CDU-Wirtschaftsrat plant radikale Reformen beim sozialen Wohnungsbau mit Fehlbelegungsabgabe

Grafik zeigt das Verhältnis von Wohnpreisen zu Pro-Kopf-Einkommen nach Metropole, dargestellt durch unterschiedlich farbige Linien, mit begleitendem erklärendem Text.

CDU-Wirtschaftsrat plant radikale Reformen beim sozialen Wohnungsbau mit Fehlbelegungsabgabe

Ein der CDU nahestehender Wirtschaftsverband hat einen umstrittenen Plan zur Reform des sozialen Wohnungsbaus vorgelegt. Die Vorschläge sehen unter anderem eine neue "Fehlbelegungsabgabe" vor, die Mieter treffen soll, deren Einkommen zu hoch ist, um Anspruch auf geförderten Wohnraum zu haben. Kritiker befürchten, dass die Änderungen für viele Bewohner zu höheren Kosten führen könnten.
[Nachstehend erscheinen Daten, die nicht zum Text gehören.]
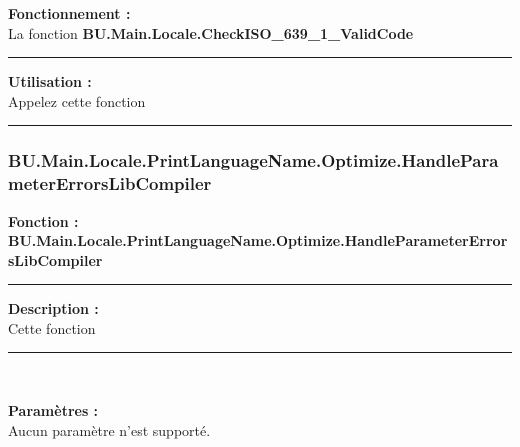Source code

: \documentclass[a4paper,10pt]{article}
\begin{document}
    \begin{justify}
        \textbf{Fonctionnement :}\\[1\baselineskip]
        La fonction \textbf{\color{func}BU.Main.Locale.CheckISO\_639\_1\_ValidCode}
    \end{justify}


    \par\noindent\rule{\textwidth}{0.4pt}

    \begin{justify}
        \textbf{Utilisation :}\\[1\baselineskip]
        Appelez cette fonction
    \end{justify}



    \color{sec3}\par\noindent\rule{\textwidth}{0.4pt}\color{text}\setlength{\parskip}{1em}

    \color{sec3}
    \subsubsection{BU.Main.Locale.PrintLanguageName.Optimize.HandleParameterErrorsLibCompiler}\color{text}

    \textbf{Fonction : \color{func}BU.Main.Locale.PrintLanguageName.Optimize.HandleParameterErrorsLibCompiler}\setlength{\parskip}{1em}


    \par\noindent\rule{\textwidth}{0.4pt}

    \begin{justify}
        \textbf{Description :}\\[1\baselineskip]
        Cette fonction
    \end{justify}


    \par\noindent\rule{\textwidth}{0.4pt}\\

    \begin{justify}
        \textbf{Paramètres :}\\[1\baselineskip]
        Aucun paramètre n'est supporté.
    \end{justify}

\end{document}

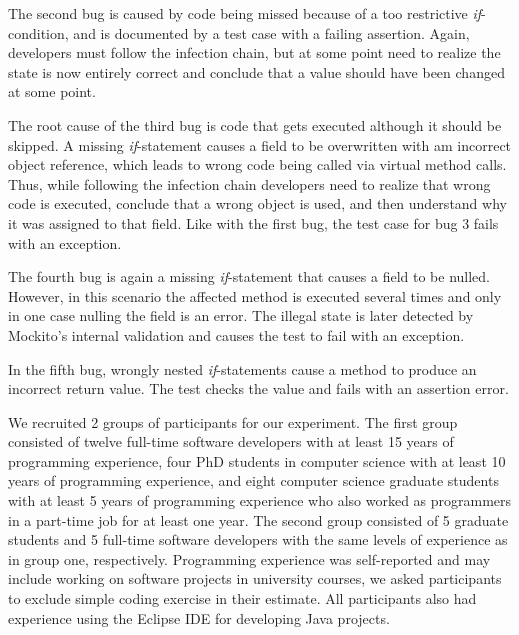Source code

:The second bug is caused by code being missed because of a too restrictive \textit{if}-condition, and is documented by a test case with a failing assertion.
Again, developers must follow the infection chain, but at some point need to realize the state is now entirely correct and conclude that a value should have been changed at some point.

The root cause of the third bug is code that gets executed although it should be skipped.
A missing \textit{if}-statement causes a field to be overwritten with am incorrect object reference, which leads to wrong code being called via virtual method calls.
Thus, while following the infection chain developers need to realize that wrong code is executed, conclude that a wrong object is used, and then understand why it was assigned to that field.
Like with the first bug, the test case for bug 3 fails with an exception.

The fourth bug is again a missing \textit{if}-statement that causes a field to be nulled.
However, in this scenario the affected method is executed several times and only in one case nulling the field is an error.
The illegal state is later detected by Mockito's internal validation and causes the test to fail with an exception.

In the fifth bug, wrongly nested \textit{if}-statements cause a method to produce an incorrect return value.
The test checks the value and fails with an assertion error.

We recruited 2 groups of participants for our experiment.
The first group consisted of
twelve full-time software developers with at least 15 years of programming experience, 
four PhD students in computer science with at least 10 years of programming experience,
and eight computer science graduate students with at least 5 years of programming experience who also worked as programmers in a part-time job for at least one year.
The second group consisted of 5 graduate students and 5 full-time software developers with the same levels of experience as in group one, respectively.
Programming experience was self-reported and may include working on software projects in university courses, we asked participants to exclude simple coding exercise in their estimate.
All participants also had experience using the Eclipse IDE for developing Java projects.

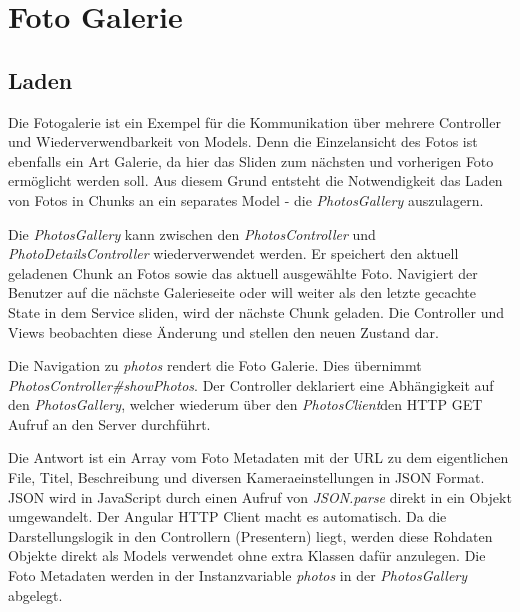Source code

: \section{Foto Galerie}
\label{sec:photo_gallery}

\subsection{Laden}

Die Fotogalerie ist ein Exempel für die Kommunikation über mehrere Controller und Wiederverwendbarkeit von Models. Denn die Einzelansicht des Fotos ist ebenfalls ein Art Galerie, da hier das Sliden zum nächsten und vorherigen Foto ermöglicht werden soll. Aus diesem Grund entsteht die Notwendigkeit das Laden von Fotos in Chunks an ein separates Model - die \textit{PhotosGallery} auszulagern. 

Die \textit{PhotosGallery} kann zwischen den \textit{PhotosController} und \textit{PhotoDetailsController} wiederverwendet werden. Er speichert den aktuell geladenen Chunk an Fotos sowie das aktuell ausgewählte Foto. Navigiert der Benutzer auf die nächste Galerieseite oder will weiter als den letzte gecachte State in dem Service sliden, wird der nächste Chunk geladen. Die Controller und Views beobachten diese Änderung und stellen den neuen Zustand dar.

Die Navigation zu \textit{\/photos} rendert die Foto Galerie. Dies übernimmt  \textit{PhotosController\#showPhotos}. Der Controller deklariert eine Abhängigkeit auf den \textit{PhotosGallery}, welcher wiederum über den \textit{PhotosClient}den HTTP GET Aufruf an den Server durchführt. 

Die Antwort ist ein Array vom Foto Metadaten mit der URL zu dem eigentlichen File, Titel, Beschreibung und diversen Kameraeinstellungen in JSON Format. JSON wird in JavaScript durch einen Aufruf von \textit{JSON.parse} direkt in ein Objekt umgewandelt. Der Angular HTTP Client macht es automatisch. Da die Darstellungslogik in den Controllern (Presentern) liegt, werden diese Rohdaten Objekte direkt als Models verwendet ohne extra Klassen dafür anzulegen. Die Foto Metadaten werden in der Instanzvariable \textit{photos} in der \textit{PhotosGallery} abgelegt.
Der Wirtschaftsrat der CDU, eine der Union angegliederte Wirtschaftsvereinigung, will die Mietpreisbremse im sozialen Wohnungsbau grundlegend reformieren. In einem Positionspapier, das der Mietrechtskommission der Bundesregierung vorgelegt werden soll, schlagen die Autoren vor, die Mietobergrenzen zu lockern oder sogar vollständig abzuschaffen. Zudem wird eine Aufhebung der Begrenzungen für jährliche Mieterhöhungen gefordert.

Zur Begründung verweist die Organisation auf Fälle, in denen gutverdienende Mieter weiterhin in subventionierten Wohnungen leben. Generalsekretär Wolfgang Steiger nannte als Beispiel eine Medizinstudentin, die später Ärztliche Direktorin wird, aber in der günstigen Wohnung bleibt. Die neue Abgabe soll solche Mieter belasten und so preiswerten Wohnraum für Bedürftigere freimachen.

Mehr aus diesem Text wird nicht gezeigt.